Acarian Systems Alón Circe loudspeaker Page 2
If we want things to stay as they are, things will have to change.
Maybe it was Circe's transformative powers that inspired the speaker's name. As I shuffled amplifiers and wires, the speakers went through some real personality changes. Marchisotto is insistent that the Circes be used only with components of the very highest quality, which, for him, include single-ended triode amplifiers such as the Cary CAD-805C monoblock. So I had Dennis Had send me a pair and began the proceedings with a Marchisotto-approved system consisting of an Audio Research CD2/DAC3 or Linn Sondek LP12/Lingo/Cirkus/Ekos/Arkiv/Linto front end driving the Conrad-Johnson ART and Cary 805C combo.
First, we spent a great deal of time finding the right interconnects. Two that worked well were the Siltech SQ-80 G3 that the speakers are wired with, and AudioQuest Lapis. There are probably other cables I could have tried, but cable comparisons aren't high on my list of fun activities.

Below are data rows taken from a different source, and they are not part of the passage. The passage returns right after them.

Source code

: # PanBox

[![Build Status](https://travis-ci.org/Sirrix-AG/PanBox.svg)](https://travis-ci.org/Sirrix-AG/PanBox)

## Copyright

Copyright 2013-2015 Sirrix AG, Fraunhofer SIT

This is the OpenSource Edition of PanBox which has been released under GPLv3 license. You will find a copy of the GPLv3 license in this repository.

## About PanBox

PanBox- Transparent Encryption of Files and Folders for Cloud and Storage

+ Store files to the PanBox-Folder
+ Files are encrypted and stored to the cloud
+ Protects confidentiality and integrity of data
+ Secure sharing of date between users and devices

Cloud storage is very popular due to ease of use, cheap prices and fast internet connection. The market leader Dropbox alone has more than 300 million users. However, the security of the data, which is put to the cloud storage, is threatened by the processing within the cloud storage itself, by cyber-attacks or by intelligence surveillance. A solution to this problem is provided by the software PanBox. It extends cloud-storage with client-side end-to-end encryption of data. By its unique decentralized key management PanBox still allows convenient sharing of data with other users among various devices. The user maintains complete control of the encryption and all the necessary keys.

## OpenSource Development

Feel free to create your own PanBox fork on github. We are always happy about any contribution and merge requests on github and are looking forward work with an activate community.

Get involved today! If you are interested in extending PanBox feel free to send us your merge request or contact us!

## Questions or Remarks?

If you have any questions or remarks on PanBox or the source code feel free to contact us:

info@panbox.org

I can hear the tonal purity that people respond to in single-ended amplifiers, but I suspect I'm just not an SE kinda guy at heart. The highs were sweet and lovely, but I found the Circe's overall sound flaccid and very old-fashioned with the 805Cs. Nor was I getting the low-level resolution I thought a $12,000/pair loudspeaker ought to exhibit. It was as if I'd stepped back in time 25 years. By dialing in more negative feedback, I did get the amp to control the bottom end better, but the top end's purity suffered as the bass tightened up. For my tastes, and in my room, this was not a magic combination.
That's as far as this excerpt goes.